Up and down like a Jack-in-the-box jumped George Galloway (Workers’ Party, Rochdale) at the first PMQs since his by-election victory.
He did so in vain, for the Speaker, Sir Lindsay Hoyle, declined to call him, denying him the opportunity to make an attention-grabbing jibe just before Jeremy Hunt rose to deliver the Budget.
The grown-ups are still, just, in charge, and few are more grown-up than Hunt. Here is a man who can be trusted to do the prudent thing.
He did not actually mention Prudence, so dear to Gordon Brown in the early years of his chancellorship – though later, alas, the brute betrayed her, and launched the country into a boom which duly bust.
Hunt wished us to get the message that for him, Prudence will always come first. “A Conservative Government will always put sound money first,” was the way he put it.
“There can be no solid growth without solid finances,” he added a few moments later.
But the trouble with dear old Prudence is that she not, frankly, very good company.
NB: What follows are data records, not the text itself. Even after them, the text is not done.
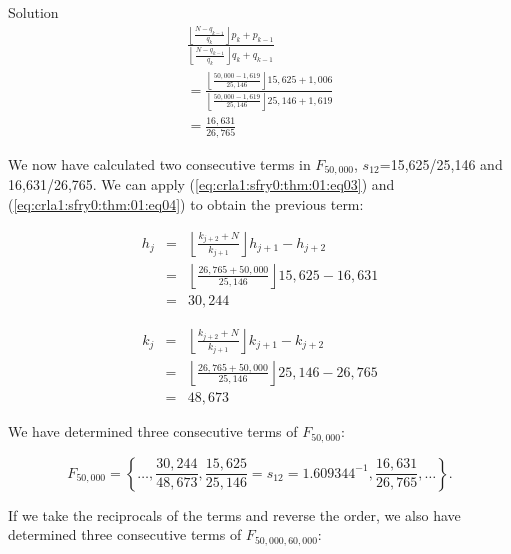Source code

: \begin{vworkexampleparsection}{Solution}
\begin{eqnarray}
\nonumber{}& \displaystyle{\frac{{\displaystyle{\left\lfloor {\frac{{N - q_{k - 1} }}{{q_k }}} \right\rfloor}
 p_k  + p_{k - 1} }}{{\displaystyle{\left\lfloor {\frac{{N - q_{k - 1} }}{{q_k }}}
 \right\rfloor} q_k  + q_{k - 1} }}}
& \\
& =
\displaystyle{\frac{{\displaystyle{\left\lfloor {\frac{{50,\!000 - 1,\!619 }}{{25,\!146}}} \right\rfloor}
 15,\!625  + 1,\!006 }}{{\displaystyle{\left\lfloor {\frac{{50,\!000 - 1,\!619 }}{{25,\!146}}}
 \right\rfloor} 25,\!146  + 1,\!619 }}} & \\
\nonumber{}& =
\displaystyle{\frac{\displaystyle{16,\!631}}{\displaystyle{26,\!765}}} &
\end{eqnarray}

We now have calculated two consecutive terms in $F_{50,\!000}$, $s_{12}$=15,625/25,146 and 16,631/26,765\@.
We can apply (\ref{eq:crla1:sfry0:thm:01:eq03}) and (\ref{eq:crla1:sfry0:thm:01:eq04}) to obtain
the previous term:

\begin{eqnarray}
\nonumber{}h_j  & = & \left\lfloor {\frac{{k_{j + 2}  + N}}{{k_{j + 1} }}}\right\rfloor h_{j + 1}  - h_{j + 2} \\
                & = & \left\lfloor {\frac{{26,\!765  + 50,\!000}}{{25,\!146 }}}\right\rfloor 15,\!625  - 16,\!631 \\
\nonumber{}     & = & 30,\!244
\end{eqnarray}

\begin{eqnarray}
\nonumber{}k_j  & = & \left\lfloor {\frac{{k_{j + 2}  + N}}{{k_{j + 1} }}}\right\rfloor k_{j + 1}  - k_{j + 2} \\
                & = & \left\lfloor {\frac{{26,\!765  + 50,\!000}}{{25,\!146 }}}\right\rfloor 25,\!146  - 26,\!765 \\
\nonumber{}     & = & 48,\!673
\end{eqnarray}

We have determined three consecutive terms of $F_{50,\!000}$:

\begin{equation}
F_{50,\!000} = \left\{ \ldots, \frac{30,\!244}{48,\!673},
\frac{15,\!625}{25,\!146} = s_{12} = 1.609344^{-1},
\frac{16,\!631}{26,\!765}, \ldots \right\}.
\end{equation}

If we take the reciprocals of the terms and reverse the order, we also have determined
three consecutive terms of $F_{50,\!000,60,\!000}$:


\end{vworkexampleparsection}
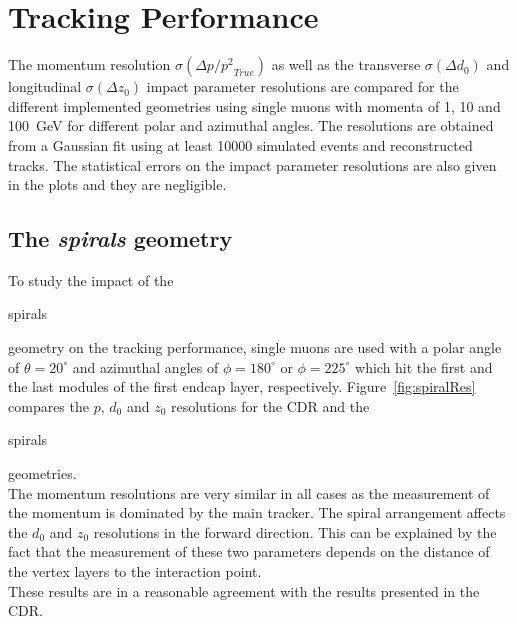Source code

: \section{Tracking Performance}\label{sec:trackingPerformance}

The momentum resolution $\sigma(\Delta p/{p^{2}}_{True})$ as well as the
transverse $\sigma(\Delta d_{0})$ and longitudinal $\sigma(\Delta z_{0})$ impact parameter resolutions are compared for the different implemented geometries using single muons with momenta of 1, 10 and 100~GeV for different polar and azimuthal angles. The resolutions are obtained from a Gaussian fit using at least 10000 simulated events and reconstructed tracks.
The statistical errors on the impact parameter resolutions are also given in the plots and they are negligible.

\subsection{The \emph{spirals} geometry}

To study the impact of the \begin{it}spirals\end{it} geometry on the tracking performance, single muons are used with a polar angle of $\theta=20^{\circ}$ and azimuthal angles of $\phi=180^{\circ}$ or $\phi=225^{\circ}$ which hit the first and the last modules of the first endcap layer, respectively. Figure~\ref{fig:spiralRes} compares the $p$, $d_{0}$ and $z_{0}$ resolutions for the CDR and the \begin{it}spirals\end{it} geometries. \\
The momentum resolutions are very similar in all cases as the measurement of the momentum is dominated by the main tracker. The spiral arrangement affects the $d_0$ and $z_0$ resolutions in the forward direction. This can be explained by the fact that the measurement of these two parameters depends on the distance of the vertex layers to the interaction point. \\
These results are in a reasonable agreement with the results presented in the CDR.

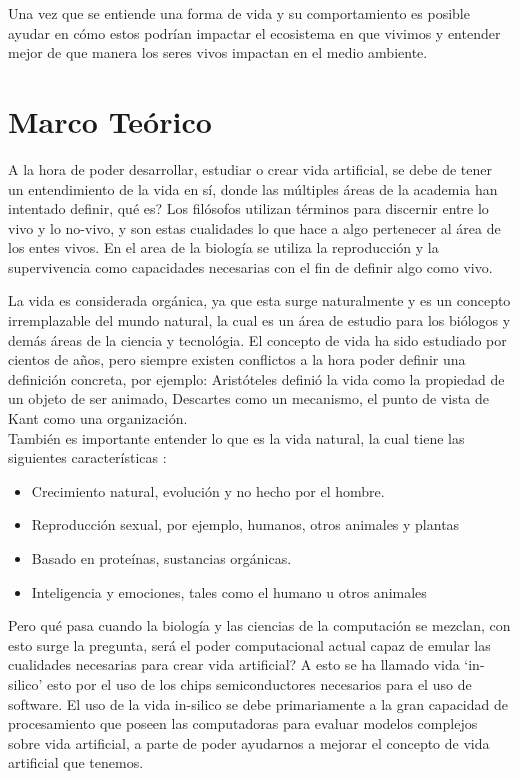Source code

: \documentclass[conference]{IEEEtran}
\begin{document}
Una vez que se entiende una forma de vida y su comportamiento es posible ayudar en c\'omo estos podr\'ian impactar el ecosistema en que vivimos y entender mejor de que manera los seres vivos impactan en el medio ambiente.



\section{Marco Te\'orico}



A la hora de poder desarrollar, estudiar o crear vida artificial, se debe de tener un entendimiento de la vida en s\'i, donde las m\'ultiples \'areas de la academia han intentado definir, qu\'e es? Los fil\'osofos utilizan t\'erminos para discernir entre lo vivo y lo no-vivo, y son estas cualidades lo que hace a algo pertenecer al \'area de los entes vivos. \cite{lifeStanfordPhi} En el area de la biolog\'ia se utiliza la reproducci\'on y la supervivencia \cite{artificiallifeLevy} como capacidades necesarias con el fin de definir algo como vivo. 

La vida es considerada org\'anica, ya que esta surge naturalmente y es un concepto irremplazable del mundo natural, la cual es un \'area de estudio para los bi\'ologos y dem\'as \'areas de la ciencia y tecnol\'ogia. El concepto de vida ha sido estudiado por cientos de a\~nos, pero siempre existen conflictos a la hora poder definir una definici\'on concreta, por ejemplo: Arist\'oteles defini\'o la vida como la propiedad de un objeto de ser animado, Descartes como un mecanismo, el punto de vista de Kant como una organizaci\'on. \cite{lifeStanfordPhi} \\
Tambi\'en es importante entender lo que es la vida natural, la cual tiene las siguientes caracter\'isticas \cite{XUY01} :
\begin{itemize}
\item Crecimiento natural, evoluci\'on y no hecho por el hombre.
\item Reproducci\'on sexual, por ejemplo, humanos, otros animales y plantas
\item Basado en prote\'inas, sustancias org\'anicas.
\item Inteligencia y emociones, tales como el humano u otros animales
\end{itemize}

Pero qu\'e pasa cuando la biolog\'ia y las ciencias de la computaci\'on se mezclan, con esto surge la pregunta, ser\'a el poder computacional actual capaz de emular las cualidades necesarias para crear vida artificial? A esto se ha llamado vida `in-silico' \cite{artificiallifeLevy, lifeStanfordPhi} esto por el uso de los chips semiconductores necesarios para el uso de software. El uso de la vida in-silico se debe primariamente a la gran capacidad de procesamiento que poseen las computadoras para evaluar modelos complejos sobre vida artificial, a parte de poder ayudarnos a mejorar el concepto de vida artificial que tenemos. 
\end{document}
Her warmest admirers admit she is never going to set the Thames on fire, though they contend that this is one of her many virtues, for who wants the river to burst into flames?
The plain fact is that Prudence is liable, when left to her own devices, to be a crashing bore, and is unlikely on her own to persuade millions of voters to return to the Conservative cause by the time of the general election.
In order to excite his own backbenchers, something more was required, and Hunt tried to provide it by attacking Labour while remaining true to Prudence.
Again and again he accused Labour of having no plan: “They don’t have a growth plan so they might as well listen to ours,” he declared when the Opposition grew restive.
When he announced changes to Stamp Duty, he mocked Angela Rayner, who has recently been in some embarrassment on that score: “I see the Deputy Leader of the Labour Party paying close attention.”
Conservative backbenchers roared their approval, which helped Hunt when he confirmed a moment or two later that he is stealing Labour’s plan to subject non-doms to UK tax on their foreign earnings.
He also confirmed the report in yesterday’s Times of a cut in National Insurance. This was the most Hunt could offer without being denounced by Prudence as a two-timing cheat.
Fair-minded observers will have noted Hunt’s professionalism and decency. He paid a graceful tribute to his wife, and the eldest of their “three gorgeous children”, who sat watching him from the gallery.
He has set things up for an election in which the Conservatives can accuse Labour of having no plan except raising taxes: “Labour’s Tax Bombshell” as it was called in 1992.
And he has done various other decent things, such as announce the funding of a memorial to the Muslims who died fighting for this country in two world wars.